Há inclusivamente Conselhos Executivos que orientam funcionários do estabelecimento de ensino correspondente para fazer piquetes aos portões das escolas para desmobilizar quaisquer manifestações ou concentrações estudantis de protesto.

Por todo o país, estudantes têm sido recorrentemente identificados pelas forças policiais por se encontrarem nas linhas da frente de uma manifestação, mesmo quando Governos Civis e Câmaras Municipais são devidamente notificados pelas Associações de Estudantes.

Por todo o país se vão conhecendo casos de má conduta por parte dos Conselhos Executivos de Escolas a que o Governo dedica apenas displicência, como se até viessem a calhar. Claro que o reflexo mais directo deste tipo de ambiente escolar é o do desencorajamento às práticas associativas de expressão ou reivindicação democráticas, é a imposição de um modelo de sociedade contrário ao que queremos criar, radicalmente diverso dos anseios do nosso povo e dos princípios do nosso Estado.
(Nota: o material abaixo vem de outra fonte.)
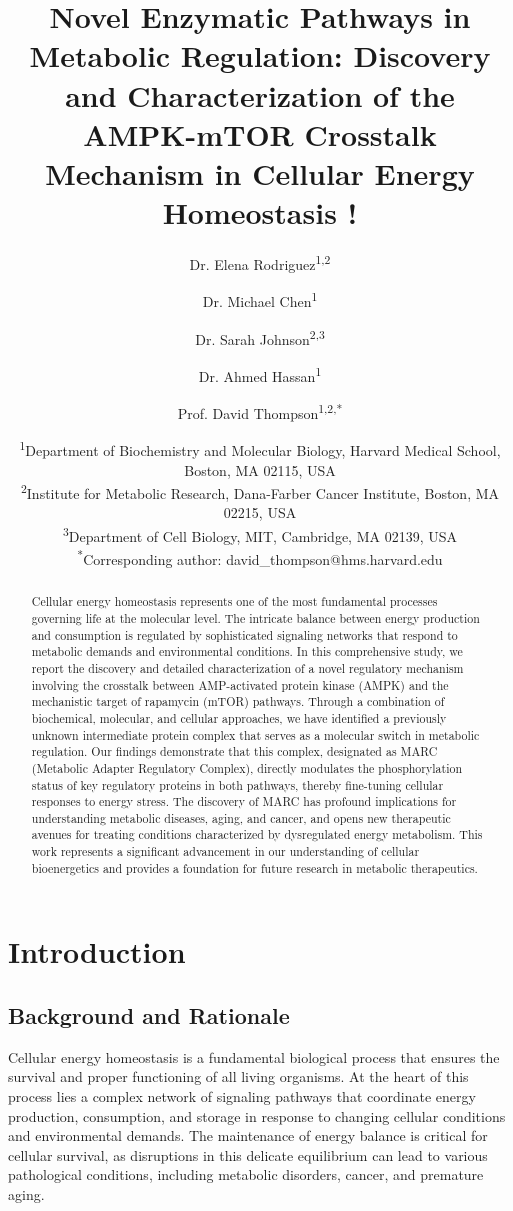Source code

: \documentclass[11pt,a4paper]{article}
\title{Novel Enzymatic Pathways in Metabolic Regulation: Discovery and Characterization of the AMPK-mTOR Crosstalk Mechanism in Cellular Energy Homeostasis !}
\author{Dr. Elena Rodriguez\textsuperscript{1,2} \and 
        Dr. Michael Chen\textsuperscript{1} \and 
        Dr. Sarah Johnson\textsuperscript{2,3} \and 
        Dr. Ahmed Hassan\textsuperscript{1} \and 
        Prof. David Thompson\textsuperscript{1,2,*}}
\date{\textsuperscript{1}Department of Biochemistry and Molecular Biology, Harvard Medical School, Boston, MA 02115, USA\\
\textsuperscript{2}Institute for Metabolic Research, Dana-Farber Cancer Institute, Boston, MA 02215, USA\\
\textsuperscript{3}Department of Cell Biology, MIT, Cambridge, MA 02139, USA\\
\textsuperscript{*}Corresponding author: david\_thompson@hms.harvard.edu}
\begin{document}
\maketitle

\begin{abstract}
Cellular energy homeostasis represents one of the most fundamental processes governing life at the molecular level. The intricate balance between energy production and consumption is regulated by sophisticated signaling networks that respond to metabolic demands and environmental conditions. In this comprehensive study, we report the discovery and detailed characterization of a novel regulatory mechanism involving the crosstalk between AMP-activated protein kinase (AMPK) and the mechanistic target of rapamycin (mTOR) pathways. Through a combination of biochemical, molecular, and cellular approaches, we have identified a previously unknown intermediate protein complex that serves as a molecular switch in metabolic regulation. Our findings demonstrate that this complex, designated as MARC (Metabolic Adapter Regulatory Complex), directly modulates the phosphorylation status of key regulatory proteins in both pathways, thereby fine-tuning cellular responses to energy stress. The discovery of MARC has profound implications for understanding metabolic diseases, aging, and cancer, and opens new therapeutic avenues for treating conditions characterized by dysregulated energy metabolism. This work represents a significant advancement in our understanding of cellular bioenergetics and provides a foundation for future research in metabolic therapeutics.
\end{abstract}

\newpage

\tableofcontents

\newpage

\section{Introduction}

\subsection{Background and Rationale}

Cellular energy homeostasis is a fundamental biological process that ensures the survival and proper functioning of all living organisms. At the heart of this process lies a complex network of signaling pathways that coordinate energy production, consumption, and storage in response to changing cellular conditions and environmental demands. The maintenance of energy balance is critical for cellular survival, as disruptions in this delicate equilibrium can lead to various pathological conditions, including metabolic disorders, cancer, and premature aging.
\end{document}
A limitação das liberdades afecta o próprio espaço onde deveríamos aprendê-las e ensiná-las. Estes são alguns sintomas de uma orientação política que marginaliza toda a actividade política que não seja meramente institucional, que visa a discriminação e condenação de formas legítimas de exercício da democracia, tão vitais para o seu funcionamento como o voto ou as instituições.

É esta tentativa de criar jovens prontos para o trabalho mas cada vez mais arredados da participação, da discussão e confronto democráticos que urge travar e é sobre ela que não se pode permitir qualquer tipo de comportamento apaziguador do Governo. A lei e a democracia são postas em causa nos estabelecimentos públicos, por agentes do sistema de ensino que é filho da democracia - é tempo de esta Assembleia saber, já é tempo de o Governo agir!

Disse.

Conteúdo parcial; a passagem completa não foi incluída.